I just didn't know what else to do.

I had been living in Malta for 3 years. The first half of that time had gone well for me. I had a good job that I liked, and it's not too bad living by the beach.

But then I lost my job and decided to throw myself into an artistic life, to finish my film school studies, write, and sell my creations. It was a huge struggle, but I stuck with it and scraped by until my film was all but done and my money all but gone.

I had asked my film school teacher what I should do after I finished studying. He said unequivocally that I should move to Germany, because that's where stuff was happening in the European film scene. At the same time, my sister was getting ready to study in Germany, so I thought, perfect, we can live together, I can work and pay off my debts while she studies, and everything will be great.

But it wasn't.

I searched and searched to find a job in the area where my sister was heading, but I had no luck. Every day I woke up so depressed, hoping against hope that there would be an email waiting for me, that someone would answer to say they were interested in hiring me.

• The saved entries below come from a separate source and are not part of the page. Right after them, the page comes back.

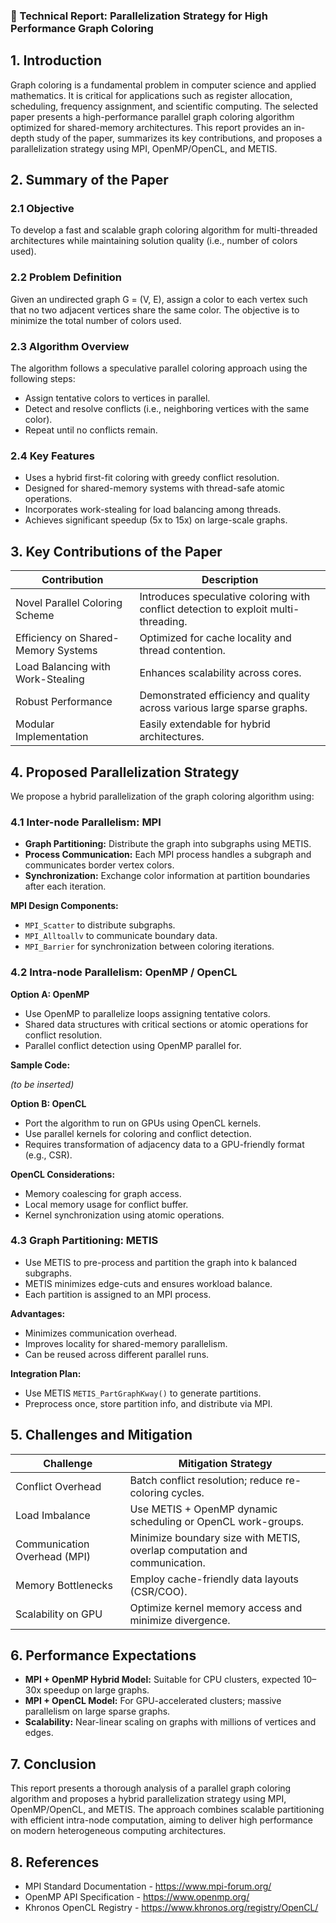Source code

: ### 📘 Technical Report: Parallelization Strategy for High Performance Graph Coloring

## 1. Introduction  
Graph coloring is a fundamental problem in computer science and applied mathematics. It is critical for applications such as register allocation, scheduling, frequency assignment, and scientific computing. The selected paper presents a high-performance parallel graph coloring algorithm optimized for shared-memory architectures. This report provides an in-depth study of the paper, summarizes its key contributions, and proposes a parallelization strategy using MPI, OpenMP/OpenCL, and METIS.

## 2. Summary of the Paper  

### 2.1 Objective  
To develop a fast and scalable graph coloring algorithm for multi-threaded architectures while maintaining solution quality (i.e., number of colors used).

### 2.2 Problem Definition  
Given an undirected graph G = (V, E), assign a color to each vertex such that no two adjacent vertices share the same color. The objective is to minimize the total number of colors used.

### 2.3 Algorithm Overview  
The algorithm follows a speculative parallel coloring approach using the following steps:
- Assign tentative colors to vertices in parallel.
- Detect and resolve conflicts (i.e., neighboring vertices with the same color).
- Repeat until no conflicts remain.

### 2.4 Key Features  
- Uses a hybrid first-fit coloring with greedy conflict resolution.  
- Designed for shared-memory systems with thread-safe atomic operations.  
- Incorporates work-stealing for load balancing among threads.  
- Achieves significant speedup (5x to 15x) on large-scale graphs.

## 3. Key Contributions of the Paper  

| Contribution | Description |
|--------------|-------------|
| Novel Parallel Coloring Scheme | Introduces speculative coloring with conflict detection to exploit multi-threading. |
| Efficiency on Shared-Memory Systems | Optimized for cache locality and thread contention. |
| Load Balancing with Work-Stealing | Enhances scalability across cores. |
| Robust Performance | Demonstrated efficiency and quality across various large sparse graphs. |
| Modular Implementation | Easily extendable for hybrid architectures. |

## 4. Proposed Parallelization Strategy  
We propose a hybrid parallelization of the graph coloring algorithm using:

### 4.1 Inter-node Parallelism: MPI  
- **Graph Partitioning:** Distribute the graph into subgraphs using METIS.  
- **Process Communication:** Each MPI process handles a subgraph and communicates border vertex colors.  
- **Synchronization:** Exchange color information at partition boundaries after each iteration.

**MPI Design Components:**
- `MPI_Scatter` to distribute subgraphs.  
- `MPI_Alltoallv` to communicate boundary data.  
- `MPI_Barrier` for synchronization between coloring iterations.

### 4.2 Intra-node Parallelism: OpenMP / OpenCL  

**Option A: OpenMP**  
- Use OpenMP to parallelize loops assigning tentative colors.  
- Shared data structures with critical sections or atomic operations for conflict resolution.  
- Parallel conflict detection using OpenMP parallel for.  

**Sample Code:**

*(to be inserted)*

**Option B: OpenCL**  
- Port the algorithm to run on GPUs using OpenCL kernels.  
- Use parallel kernels for coloring and conflict detection.  
- Requires transformation of adjacency data to a GPU-friendly format (e.g., CSR).  

**OpenCL Considerations:**
- Memory coalescing for graph access.  
- Local memory usage for conflict buffer.  
- Kernel synchronization using atomic operations.

### 4.3 Graph Partitioning: METIS  
- Use METIS to pre-process and partition the graph into k balanced subgraphs.  
- METIS minimizes edge-cuts and ensures workload balance.  
- Each partition is assigned to an MPI process.

**Advantages:**
- Minimizes communication overhead.  
- Improves locality for shared-memory parallelism.  
- Can be reused across different parallel runs.

**Integration Plan:**
- Use METIS `METIS_PartGraphKway()` to generate partitions.  
- Preprocess once, store partition info, and distribute via MPI.

## 5. Challenges and Mitigation  

| Challenge | Mitigation Strategy |
|----------|----------------------|
| Conflict Overhead | Batch conflict resolution; reduce re-coloring cycles. |
| Load Imbalance | Use METIS + OpenMP dynamic scheduling or OpenCL work-groups. |
| Communication Overhead (MPI) | Minimize boundary size with METIS, overlap computation and communication. |
| Memory Bottlenecks | Employ cache-friendly data layouts (CSR/COO). |
| Scalability on GPU | Optimize kernel memory access and minimize divergence. |

## 6. Performance Expectations  
- **MPI + OpenMP Hybrid Model:** Suitable for CPU clusters, expected 10–30x speedup on large graphs.  
- **MPI + OpenCL Model:** For GPU-accelerated clusters; massive parallelism on large sparse graphs.  
- **Scalability:** Near-linear scaling on graphs with millions of vertices and edges.

## 7. Conclusion  
This report presents a thorough analysis of a parallel graph coloring algorithm and proposes a hybrid parallelization strategy using MPI, OpenMP/OpenCL, and METIS. The approach combines scalable partitioning with efficient intra-node computation, aiming to deliver high performance on modern heterogeneous computing architectures.

## 8. References  
- MPI Standard Documentation - https://www.mpi-forum.org/  
- OpenMP API Specification - https://www.openmp.org/  
- Khronos OpenCL Registry - https://www.khronos.org/registry/OpenCL/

And every day there was nothing.

As my money ran lower and I realized that staying in Malta wasn't even helping my film reach completion, I decided to just take the leap anyway and fly to Germany. I asked some relatives there if I could stay with them until I found something, and they agreed. People encouraged me, it will be much easier to find work once you get there, they said.

But it wasn't.

What I expected to be a few days turned into six months of unemployment. I realized that neither I nor my teacher had had any idea what was involved in getting a job in Germany. Basically, if you don't speak the language well and have all the proper degrees and certificates, you can just forget about it. I couldn't even get a job in a kitchen or a factory, much less in the film or media industries.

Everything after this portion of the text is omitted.